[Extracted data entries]
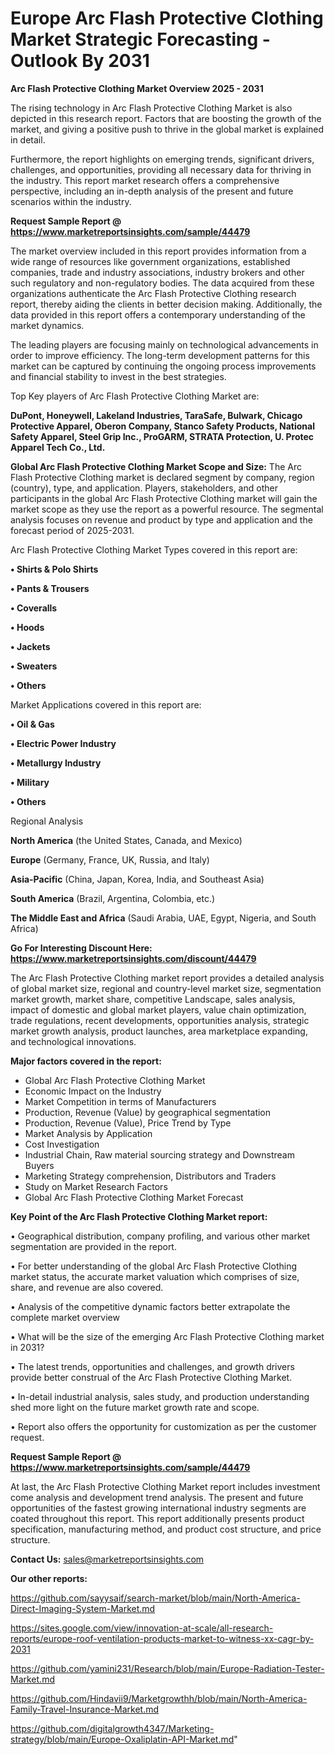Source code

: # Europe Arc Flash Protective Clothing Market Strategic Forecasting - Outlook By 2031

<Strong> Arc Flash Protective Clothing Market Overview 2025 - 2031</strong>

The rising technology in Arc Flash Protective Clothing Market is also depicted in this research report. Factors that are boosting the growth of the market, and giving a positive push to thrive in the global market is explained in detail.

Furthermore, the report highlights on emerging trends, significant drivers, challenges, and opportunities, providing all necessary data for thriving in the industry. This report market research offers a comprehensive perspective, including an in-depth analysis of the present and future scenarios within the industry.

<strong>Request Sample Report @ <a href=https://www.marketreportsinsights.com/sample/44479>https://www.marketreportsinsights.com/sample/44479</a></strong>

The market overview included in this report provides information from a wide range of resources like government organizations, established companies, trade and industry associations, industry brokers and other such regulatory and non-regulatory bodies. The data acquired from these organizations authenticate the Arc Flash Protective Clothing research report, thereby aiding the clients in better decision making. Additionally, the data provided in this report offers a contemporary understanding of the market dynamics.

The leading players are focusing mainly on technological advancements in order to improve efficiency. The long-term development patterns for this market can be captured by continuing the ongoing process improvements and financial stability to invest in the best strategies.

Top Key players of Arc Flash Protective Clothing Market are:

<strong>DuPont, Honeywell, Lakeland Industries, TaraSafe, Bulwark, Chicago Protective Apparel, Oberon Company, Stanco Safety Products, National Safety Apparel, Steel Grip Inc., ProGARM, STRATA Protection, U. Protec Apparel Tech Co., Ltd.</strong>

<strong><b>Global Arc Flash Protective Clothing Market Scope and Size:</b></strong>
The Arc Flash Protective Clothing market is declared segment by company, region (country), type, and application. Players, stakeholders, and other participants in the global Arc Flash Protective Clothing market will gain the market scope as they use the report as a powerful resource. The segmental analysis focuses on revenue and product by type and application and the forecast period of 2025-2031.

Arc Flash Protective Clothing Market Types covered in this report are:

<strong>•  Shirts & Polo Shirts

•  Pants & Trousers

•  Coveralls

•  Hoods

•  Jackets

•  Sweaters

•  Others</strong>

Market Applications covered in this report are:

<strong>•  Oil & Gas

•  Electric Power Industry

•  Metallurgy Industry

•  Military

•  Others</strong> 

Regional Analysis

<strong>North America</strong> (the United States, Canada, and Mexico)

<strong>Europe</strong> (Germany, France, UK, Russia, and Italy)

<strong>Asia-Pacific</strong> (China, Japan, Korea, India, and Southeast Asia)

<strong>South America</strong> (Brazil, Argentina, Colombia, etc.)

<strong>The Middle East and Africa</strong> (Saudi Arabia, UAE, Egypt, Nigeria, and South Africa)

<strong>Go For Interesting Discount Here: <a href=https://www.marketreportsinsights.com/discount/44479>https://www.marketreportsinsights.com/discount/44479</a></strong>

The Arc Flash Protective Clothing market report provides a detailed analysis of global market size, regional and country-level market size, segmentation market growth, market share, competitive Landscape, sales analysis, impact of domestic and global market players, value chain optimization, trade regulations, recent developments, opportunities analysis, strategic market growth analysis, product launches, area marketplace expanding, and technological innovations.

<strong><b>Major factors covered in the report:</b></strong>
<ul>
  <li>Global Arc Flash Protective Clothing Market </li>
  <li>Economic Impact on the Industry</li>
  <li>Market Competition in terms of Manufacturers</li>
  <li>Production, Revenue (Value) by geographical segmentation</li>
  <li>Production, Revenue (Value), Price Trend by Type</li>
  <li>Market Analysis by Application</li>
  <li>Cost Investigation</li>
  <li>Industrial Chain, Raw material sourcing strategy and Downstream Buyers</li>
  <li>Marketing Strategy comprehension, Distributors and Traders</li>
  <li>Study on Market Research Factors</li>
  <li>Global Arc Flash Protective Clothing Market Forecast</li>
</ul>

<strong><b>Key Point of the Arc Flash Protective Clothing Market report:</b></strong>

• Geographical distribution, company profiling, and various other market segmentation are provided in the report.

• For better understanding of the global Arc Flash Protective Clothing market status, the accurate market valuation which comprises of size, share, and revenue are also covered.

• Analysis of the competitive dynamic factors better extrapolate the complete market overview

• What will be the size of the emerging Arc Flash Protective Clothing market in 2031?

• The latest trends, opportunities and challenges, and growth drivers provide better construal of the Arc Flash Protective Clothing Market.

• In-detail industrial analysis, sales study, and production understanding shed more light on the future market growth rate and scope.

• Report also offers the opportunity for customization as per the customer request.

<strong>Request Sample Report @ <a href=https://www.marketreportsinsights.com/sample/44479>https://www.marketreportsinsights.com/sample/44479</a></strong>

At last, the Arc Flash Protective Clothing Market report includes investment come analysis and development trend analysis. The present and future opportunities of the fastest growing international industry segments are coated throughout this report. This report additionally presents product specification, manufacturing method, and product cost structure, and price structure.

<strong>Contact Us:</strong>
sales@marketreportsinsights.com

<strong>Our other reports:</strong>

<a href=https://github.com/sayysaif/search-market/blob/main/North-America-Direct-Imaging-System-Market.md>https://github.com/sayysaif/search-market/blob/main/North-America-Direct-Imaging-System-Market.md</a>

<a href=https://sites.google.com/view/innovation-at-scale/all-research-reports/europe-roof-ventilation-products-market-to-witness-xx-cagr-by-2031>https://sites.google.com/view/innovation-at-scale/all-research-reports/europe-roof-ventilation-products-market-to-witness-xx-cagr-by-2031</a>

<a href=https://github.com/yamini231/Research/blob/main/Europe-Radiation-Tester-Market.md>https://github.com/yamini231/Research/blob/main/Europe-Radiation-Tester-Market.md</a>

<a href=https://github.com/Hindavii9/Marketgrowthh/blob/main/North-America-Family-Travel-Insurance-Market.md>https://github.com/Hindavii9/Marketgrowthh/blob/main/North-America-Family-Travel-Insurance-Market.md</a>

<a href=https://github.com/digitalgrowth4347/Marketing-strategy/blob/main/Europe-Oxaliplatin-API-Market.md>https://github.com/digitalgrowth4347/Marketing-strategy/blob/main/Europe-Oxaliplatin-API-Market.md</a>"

__WHAT YOU ARE ASKED TO DO__:
All lines above from the one with "market in 2031?" to the one with "<strong>Our other reports:</strong>", inclusive, should be copied exactly, and no other lines.

__RESULT OF THE TASK__:
• What will be the size of the emerging Arc Flash Protective Clothing market in 2031?

• The latest trends, opportunities and challenges, and growth drivers provide better construal of the Arc Flash Protective Clothing Market.

• In-detail industrial analysis, sales study, and production understanding shed more light on the future market growth rate and scope.

• Report also offers the opportunity for customization as per the customer request.

<strong>Request Sample Report @ <a href=https://www.marketreportsinsights.com/sample/44479>https://www.marketreportsinsights.com/sample/44479</a></strong>

At last, the Arc Flash Protective Clothing Market report includes investment come analysis and development trend analysis. The present and future opportunities of the fastest growing international industry segments are coated throughout this report. This report additionally presents product specification, manufacturing method, and product cost structure, and price structure.

<strong>Contact Us:</strong>
sales@marketreportsinsights.com

<strong>Our other reports:</strong>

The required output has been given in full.